Das oito mulheres vítimas de feminicídio no DF em 2024, cinco já haviam registrado ocorrência de violência anterior e quatro tinham medida protetiva no momento do crime. Todas as vítimas eram mulheres pardas, com idades entre 26 e 46 anos. 

63% (5) dos assassinatos aconteceram dentro de casa. Os oito feminicídios deixaram 21 órfãos, 18 deles crianças e adolescentes, com média de idade de 7 anos. Cinco dos casos aconteceram na presença física ou virtual dos pais ou filhos da vítima. 

No mesmo período de 2024, foram registradas outras 36 tentativas de feminicídio no DF. A maioria (44%) dos crimes não foi consumada por intervenção de terceiros. 13 vítimas conseguiram se desvencilhar, evitando a morte, e apenas dois casos foram evitados por agentes de segurança pública. 
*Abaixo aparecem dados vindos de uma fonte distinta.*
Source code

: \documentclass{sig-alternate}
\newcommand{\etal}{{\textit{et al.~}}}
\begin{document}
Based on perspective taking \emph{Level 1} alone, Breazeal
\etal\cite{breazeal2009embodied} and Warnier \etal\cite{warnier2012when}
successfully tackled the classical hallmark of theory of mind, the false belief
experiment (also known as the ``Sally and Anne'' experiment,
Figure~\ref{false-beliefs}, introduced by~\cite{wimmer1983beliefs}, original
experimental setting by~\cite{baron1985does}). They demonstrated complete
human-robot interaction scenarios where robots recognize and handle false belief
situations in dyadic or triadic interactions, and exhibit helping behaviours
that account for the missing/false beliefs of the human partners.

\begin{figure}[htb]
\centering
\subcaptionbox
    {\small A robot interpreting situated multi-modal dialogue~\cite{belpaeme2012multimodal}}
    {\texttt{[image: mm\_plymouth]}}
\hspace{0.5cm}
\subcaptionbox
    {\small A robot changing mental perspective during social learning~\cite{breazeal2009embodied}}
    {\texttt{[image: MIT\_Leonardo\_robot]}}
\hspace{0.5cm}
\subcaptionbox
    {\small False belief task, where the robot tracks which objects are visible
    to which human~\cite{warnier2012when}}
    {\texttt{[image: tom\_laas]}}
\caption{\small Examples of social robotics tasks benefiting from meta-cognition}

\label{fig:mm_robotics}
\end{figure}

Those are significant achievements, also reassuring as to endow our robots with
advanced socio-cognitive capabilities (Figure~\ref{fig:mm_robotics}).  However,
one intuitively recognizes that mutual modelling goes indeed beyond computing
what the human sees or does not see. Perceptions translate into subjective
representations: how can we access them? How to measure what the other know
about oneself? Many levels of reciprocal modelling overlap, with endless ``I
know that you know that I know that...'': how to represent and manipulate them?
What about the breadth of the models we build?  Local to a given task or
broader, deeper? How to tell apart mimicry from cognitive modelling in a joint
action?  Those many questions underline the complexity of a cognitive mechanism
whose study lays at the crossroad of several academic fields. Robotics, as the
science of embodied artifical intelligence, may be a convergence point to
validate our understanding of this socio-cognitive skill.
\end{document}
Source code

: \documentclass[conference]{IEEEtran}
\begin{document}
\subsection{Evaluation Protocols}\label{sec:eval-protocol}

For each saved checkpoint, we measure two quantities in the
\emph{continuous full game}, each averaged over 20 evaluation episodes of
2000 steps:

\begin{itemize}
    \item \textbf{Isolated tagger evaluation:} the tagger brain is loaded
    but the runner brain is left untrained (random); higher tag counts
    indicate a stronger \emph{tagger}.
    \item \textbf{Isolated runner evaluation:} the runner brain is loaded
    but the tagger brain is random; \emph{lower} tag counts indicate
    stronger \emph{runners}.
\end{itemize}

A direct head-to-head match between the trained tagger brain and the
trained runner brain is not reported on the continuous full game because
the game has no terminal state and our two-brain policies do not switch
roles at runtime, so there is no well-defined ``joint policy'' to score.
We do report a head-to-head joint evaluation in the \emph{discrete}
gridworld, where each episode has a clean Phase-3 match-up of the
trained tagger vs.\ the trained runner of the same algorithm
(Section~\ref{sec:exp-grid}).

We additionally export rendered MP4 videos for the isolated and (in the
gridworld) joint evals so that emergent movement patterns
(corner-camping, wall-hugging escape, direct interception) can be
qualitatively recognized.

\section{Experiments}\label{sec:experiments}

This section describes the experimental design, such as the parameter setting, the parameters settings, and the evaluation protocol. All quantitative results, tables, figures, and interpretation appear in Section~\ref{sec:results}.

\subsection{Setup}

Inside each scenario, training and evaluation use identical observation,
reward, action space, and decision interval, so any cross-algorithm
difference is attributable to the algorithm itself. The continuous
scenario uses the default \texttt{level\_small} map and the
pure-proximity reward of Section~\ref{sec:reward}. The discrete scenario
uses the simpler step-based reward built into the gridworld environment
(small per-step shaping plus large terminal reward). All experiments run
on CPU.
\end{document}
“A cada vez que eu ligo o rádio ou a TV, eu escuto que uma mulher foi assassinada [e penso] ‘meu Deus, já há 18 anos [da Lei Maria da Penha], e ainda está acontecendo isso’. Cada vez que eu escuto essa notícia, eu penso quantas crianças essa mulher deixou? Quem vai cuidar dessas crianças? O Estado tem como cuidar deste trauma da criança que viu seu pai matar sua mãe? Qual vai ser o futuro dessa criança?”, questionou Maria da Penha durante o encontro em Sol Nascente.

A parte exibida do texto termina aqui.